Billy McFarland’s vision for the Fyre Festival was brilliantly poised at the apex of the Millennial desire for exclusivity and ability to spend money on unique, social media-worthy experiences. He sold a lifestyle, an experience unmatched by any. The best confirmation that his vision was brilliant was the rate and fervor with which it was adopted by investors and party-goers alike.
Like many entrepreneurs, Billy promised the end state without a solid plan to get there. As a fellow entrepreneur I have done this, and will do it again. In some situations you can’t have everything completed before you sell it, all the pieces put together before launch. You bet on your ability to bring it all together in the end. Billy lost that bet because he didn’t pair his vision with an operational plan.

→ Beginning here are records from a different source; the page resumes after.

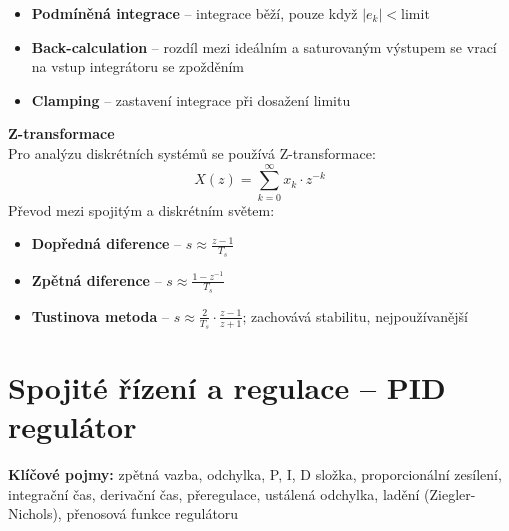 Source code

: \documentclass[a4paper,10pt]{article}
\begin{document}
\begin{vysvetlenibox}
\begin{itemize}[noitemsep, leftmargin=1.4em, topsep=4pt]
    \item \textbf{Podmíněná integrace} -- integrace běží, pouze když $|e_k| < \text{limit}$
    \item \textbf{Back-calculation} -- rozdíl mezi ideálním a saturovaným výstupem
          se vrací na vstup integrátoru se zpožděním
    \item \textbf{Clamping} -- zastavení integrace při dosažení limitu
\end{itemize}

\textbf{Z-transformace}\\
Pro analýzu diskrétních systémů se používá Z-transformace:
$$X(z) = \sum_{k=0}^{\infty} x_k \cdot z^{-k}$$
Převod mezi spojitým a diskrétním světem:
\begin{itemize}[noitemsep, leftmargin=1.4em, topsep=4pt]
    \item \textbf{Dopředná diference} -- $s \approx \frac{z-1}{T_s}$
    \item \textbf{Zpětná diference} -- $s \approx \frac{1-z^{-1}}{T_s}$
    \item \textbf{Tustinova metoda} -- $s \approx \frac{2}{T_s} \cdot \frac{z-1}{z+1}$;
          zachovává stabilitu, nejpoužívanější
\end{itemize}
\end{vysvetlenibox}

\section{Spojité řízení a regulace -- PID regulátor}

\begin{pojmybox}
\textbf{Klíčové pojmy:}
zpětná vazba, odchylka, P, I, D složka, proporcionální zesílení,
integrační čas, derivační čas, přeregulace, ustálená odchylka,
ladění (Ziegler-Nichols), přenosová funkce regulátoru
\end{pojmybox}
\end{document}
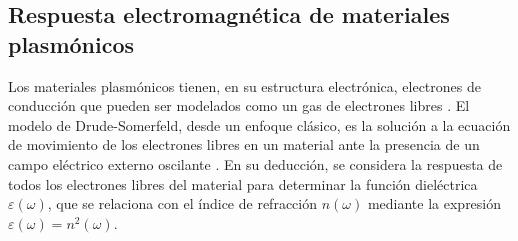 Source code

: \documentclass[letterpaper,11pt] {article}
\begin{document}
	\subsection{Respuesta electromagnética de materiales plasmónicos}
	
Los materiales plasmónicos tienen, en su estructura electrónica,  electrones de conducción que pueden ser modelados como un gas de electrones libres \cite{novotny2006principles}.  El modelo de Drude-Somerfeld, desde un enfoque clásico, es la solución a la ecuación de movimiento de los electrones libres en un material ante la presencia de un campo eléctrico externo oscilante \cite{gross2014festkorperphysik}.  En su deducción, se considera la respuesta de todos los electrones libres del material para determinar la función dieléctrica $\varepsilon(\omega)$, que se relaciona con el índice de refracción $n(\omega)$ mediante la expresión $\varepsilon(\omega) = n^2(\omega)$. 
\end{document}
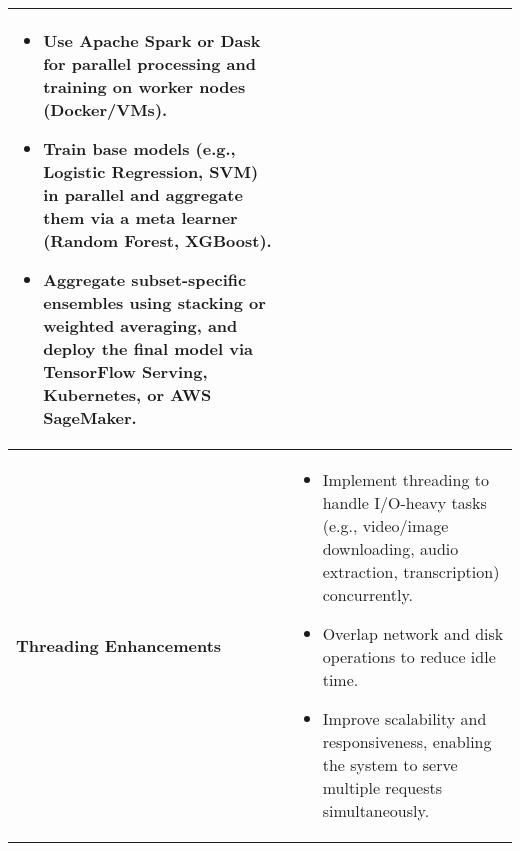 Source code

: \begin{table}[H]
\begin{tabularx}{\textwidth}{|>{\raggedright\arraybackslash}p{3cm}|X|}
\begin{itemize}[noitemsep, leftmargin=*, topsep=0pt]
        \item Use Apache Spark or Dask for parallel processing and training on worker nodes (Docker/VMs).
        \item Train base models (e.g., Logistic Regression, SVM) in parallel and aggregate them via a meta learner (Random Forest, XGBoost).
        \item Aggregate subset-specific ensembles using stacking or weighted averaging, and deploy the final model via TensorFlow Serving, Kubernetes, or AWS SageMaker.
    \end{itemize} \\ \hline
    \textbf{Threading Enhancements} & 
    \begin{itemize}[noitemsep, leftmargin=*, topsep=0pt]
        \item Implement threading to handle I/O-heavy tasks (e.g., video/image downloading, audio extraction, transcription) concurrently.
        \item Overlap network and disk operations to reduce idle time.
        \item Improve scalability and responsiveness, enabling the system to serve multiple requests simultaneously.
    \end{itemize} \\ \hline
    \end{tabularx}
\end{table}


\pagebreak
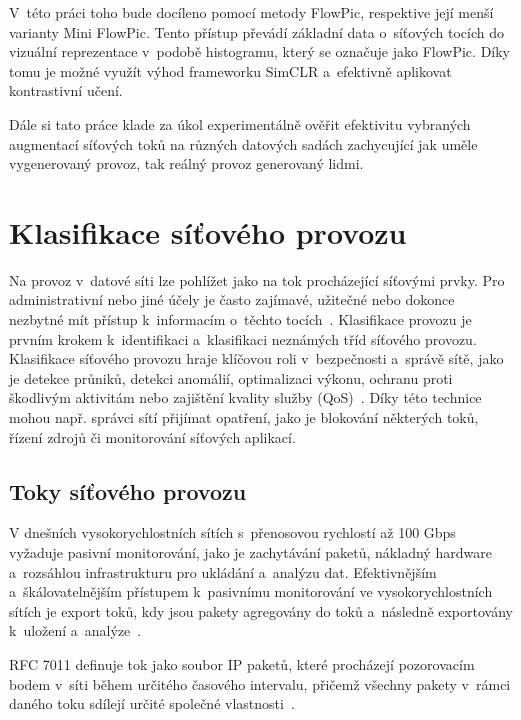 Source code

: V~této práci toho bude docíleno pomocí metody FlowPic, respektive její menší varianty Mini FlowPic. Tento přístup převádí základní data o~síťových tocích do vizuální reprezentace v~podobě histogramu, který se označuje jako FlowPic. Díky tomu je možné využít výhod frameworku SimCLR a~efektivně aplikovat kontrastivní učení. 

Dále si tato práce klade za úkol experimentálně ověřit efektivitu vybraných augmentací síťových toků na různých datových sadách zachycující jak uměle vygenerovaný provoz, tak reálný provoz generovaný lidmi.


\chapter{Klasifikace síťového provozu}
Na provoz v~datové síti lze pohlížet jako na tok procházející síťovými prvky. Pro administrativní nebo jiné účely je často zajímavé, užitečné nebo dokonce nezbytné mít přístup k~informacím o~těchto tocích~\cite{rfc7011}. Klasifikace provozu je prvním krokem k~identifikaci a~klasifikaci neznámých tříd síťového provozu. Klasifikace síťového provozu hraje klíčovou roli v~bezpečnosti a~správě sítě, jako je detekce průniků, detekci anomálií, optimalizaci výkonu, ochranu proti škodlivým aktivitám nebo zajištění kvality služby (QoS)~\cite{network_classification}. Díky této technice mohou např. správci sítí přijímat opatření, jako je blokování některých toků, řízení zdrojů či monitorování síťových aplikací.

\section{Toky síťového provozu}
\label{flows}
V dnešních vysokorychlostních sítích s~přenosovou rychlostí až 100 Gbps vyžaduje pasivní monitorování, jako je zachytávání paketů, nákladný hardware a~rozsáhlou infrastrukturu pro ukládání a~analýzu dat. Efektivnějším a~škálovatelnějším přístupem k~pasivnímu monitorování ve vysokorychlostních sítích je export toků, kdy jsou pakety agregovány do toků a~následně exportovány k~uložení a~analýze~\cite{flow_monitoring}.

RFC 7011 definuje tok jako soubor IP paketů, které procházejí pozorovacím bodem v~síti během určitého časového intervalu, přičemž všechny pakety v~rámci daného toku sdílejí určité společné vlastnosti~\cite{rfc7011}.

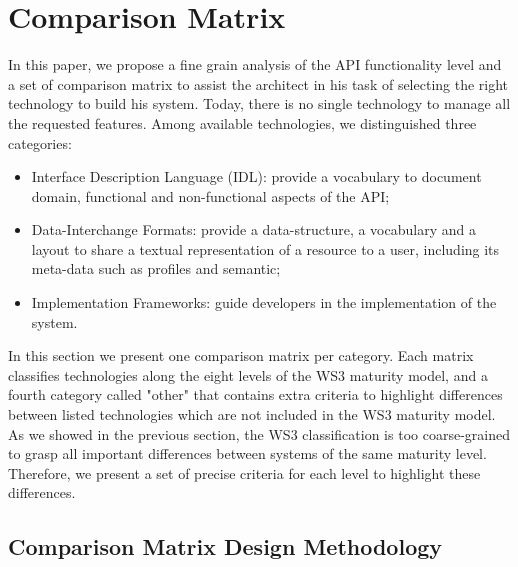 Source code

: \section{Comparison Matrix}\label{sec:matrix}



In this paper, we propose a fine grain analysis of the API functionality level and a set of comparison matrix to assist the architect in his task of selecting the right technology to build his system. 
Today, there is no single technology to manage all the requested features. Among available technologies, we distinguished three categories:

\begin{itemize}
    \item Interface Description Language (IDL): provide a vocabulary to document domain, functional and non-functional aspects of the API;
    \item Data-Interchange Formats: provide a data-structure, a vocabulary and a layout to share a textual representation of a resource to a user, including its meta-data such as profiles and semantic;
    \item Implementation Frameworks: guide developers in the implementation of the system.
\end{itemize}

In this section we present one comparison matrix per category. Each matrix classifies technologies along the eight levels of the WS3 maturity model, and a fourth category called "other" that contains extra criteria to highlight differences between listed technologies which are not included in the WS3 maturity model. As we showed in the previous section, the WS3 classification is too coarse-grained to grasp all important differences between systems of the same maturity level. Therefore, we present a set of precise criteria for each level to highlight these differences.

\subsection{Comparison Matrix Design Methodology}


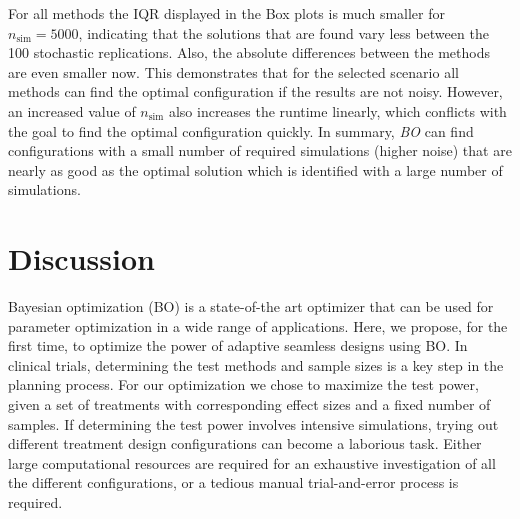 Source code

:\documentclass[bimj,fleqn]{w-art}
\theoremstyle{plain}
\theoremstyle{definition}
\begin{document}
For all methods the IQR displayed in the Box plots is much smaller for $n_\text{sim} = 5000$, indicating that the solutions that are found vary less between the 100 stochastic replications.
Also, the absolute differences between the methods are even smaller now.
This demonstrates that for the selected scenario all methods can find the optimal configuration if the results are not noisy.
However, an increased value of $n_\text{sim}$ also increases the runtime linearly, which conflicts with the goal to find the optimal configuration quickly.
In summary, \emph{BO} can find configurations with a small number of required simulations (higher noise) that are nearly as good as the optimal solution which is identified with a large number of simulations.





\section{Discussion}
\label{sec:discussion}

Bayesian optimization (BO) is a state-of-the art optimizer that can be used for parameter optimization in a wide range of applications.
Here, we propose, for the first time, to optimize the power of adaptive seamless designs using BO.
In clinical trials, determining the test methods and sample sizes is a key step in the planning process.
For our optimization we chose to maximize the test power, given a set of treatments with corresponding effect sizes and a fixed number of samples.
If determining the test power involves intensive simulations, trying out different treatment design configurations can become a laborious task.
Either large computational resources are required for an exhaustive investigation of all the different configurations, or a tedious manual trial-and-error process is required.
\end{document}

For visionaries like Billy, and for many business owners, operations are boring to talk about and tedious to execute. Project plans are not exciting. Task lists are no fun. The details get in the way of the vision and throw shade at the brilliance of what they want it to be.
We encourage visionaries to fight for their vision and bring in the support they need to execute the operations. Together, these two distinct skill sets are extremely powerful and capable of executing extraordinary things like what the Fyre Festival was supposed to be.
A symbiotic relationship between visionaries and operational gurus work with these established ground rules:
The vision is well understood by everyone and is the point of reference for all decisions and actions
There is a common, unwavering respect for and trust in the vision and the operational strategies to execute it
The visionary must accept, sometimes without full comprehension, the operational investment needed to execute the vision
The operational guru must accept, sometimes without full comprehension, why the visionary wants things a specific way
Both roles stay in their lanes – visionaries don’t stray into the operations and the operational guru doesn’t take over the vision
Like any productive relationship, visionaries and operational gurus must work in a space of open communication, trust and respect. Apart, things crumble. Together, anything is possible.
If you are a visionary without an operational guru it’s critical you find one you can share the weight of your vision with. The world deserves to see in reality what you see in your dreams. Don’t let your vision fail because of operational neglect.